Brennan must defend CIA’s terrorist interrogation programRoundup
tags: terrorism, interrogation
CIA Director John Brennan is trapped — caught between the Senate Intelligence Committee, which is accusing his agency of lying about the effectiveness of its terrorist interrogation program, and his boss, President Obama, who has told Brennan directly that he does not want him to defend the program.
Brennan knows that the Senate Intelligence Committee report is a partisan sham. As head of the National Counterterrorism Center from 2004 to 2005, Brennan was one of the top consumers of the intelligence obtained from CIA detainees.
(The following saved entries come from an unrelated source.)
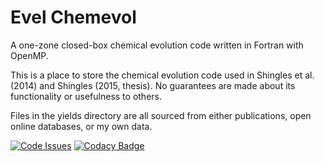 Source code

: # Evel Chemevol
A one-zone closed-box chemical evolution code written in Fortran with OpenMP.

This is a place to store the chemical evolution code used in Shingles et al. (2014) and Shingles (2015, thesis).
No guarantees are made about its functionality or usefulness to others.

Files in the yields directory are all sourced from either publications, open online databases, or my own data.

[![Code Issues](https://www.quantifiedcode.com/api/v1/project/dfb2f16325b94bb989a6e9a5ae0fb5d2/badge.svg)](https://www.quantifiedcode.com/app/project/dfb2f16325b94bb989a6e9a5ae0fb5d2)
[![Codacy Badge](https://api.codacy.com/project/badge/Grade/e0803561160243e1b34c440c3c7b23b7)](https://www.codacy.com/app/luke-shingles/evelchemevol?utm_source=github.com&amp;utm_medium=referral&amp;utm_content=lukeshingles/evelchemevol&amp;utm_campaign=Badge_Grade)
If their interrogations had produced nothing of value, as committee chairman Dianne Feinstein (D-Calif.) claims, Brennan would know it.
Asked the purpose of her report, Feinstein declared it was to “ensure that an un-American, brutal program of detention and interrogation will never again be considered or permitted.” Well, that tells you pretty much everything you need to know about the objectivity she brought to the effort. Feinstein started with her conclusion, and then spent six years and more than $40 million cherry-picking evidence to back up her claims.
It is clear that Feinstein and the Democrats on the Intelligence Committee don’t understand the value of interrogation, because they failed to question one single CIA official involved with the program as part of their investigation. How you do issue a 6,300-page report on a CIA program without even speaking to the people who actually ran the program? It would be as if the 9/11 Commission (which, by the way, relied on CIA interrogations for one-quarter of all its footnotes) had failed to question one single senior government official in determining what went wrong on Sept. 11, 2001. Why on Earth would Feinstein fail to interview the CIA officials she presumes to sit in judgment of and fail to hear their side of the story — unless, of course, she was not interested in their side of the story?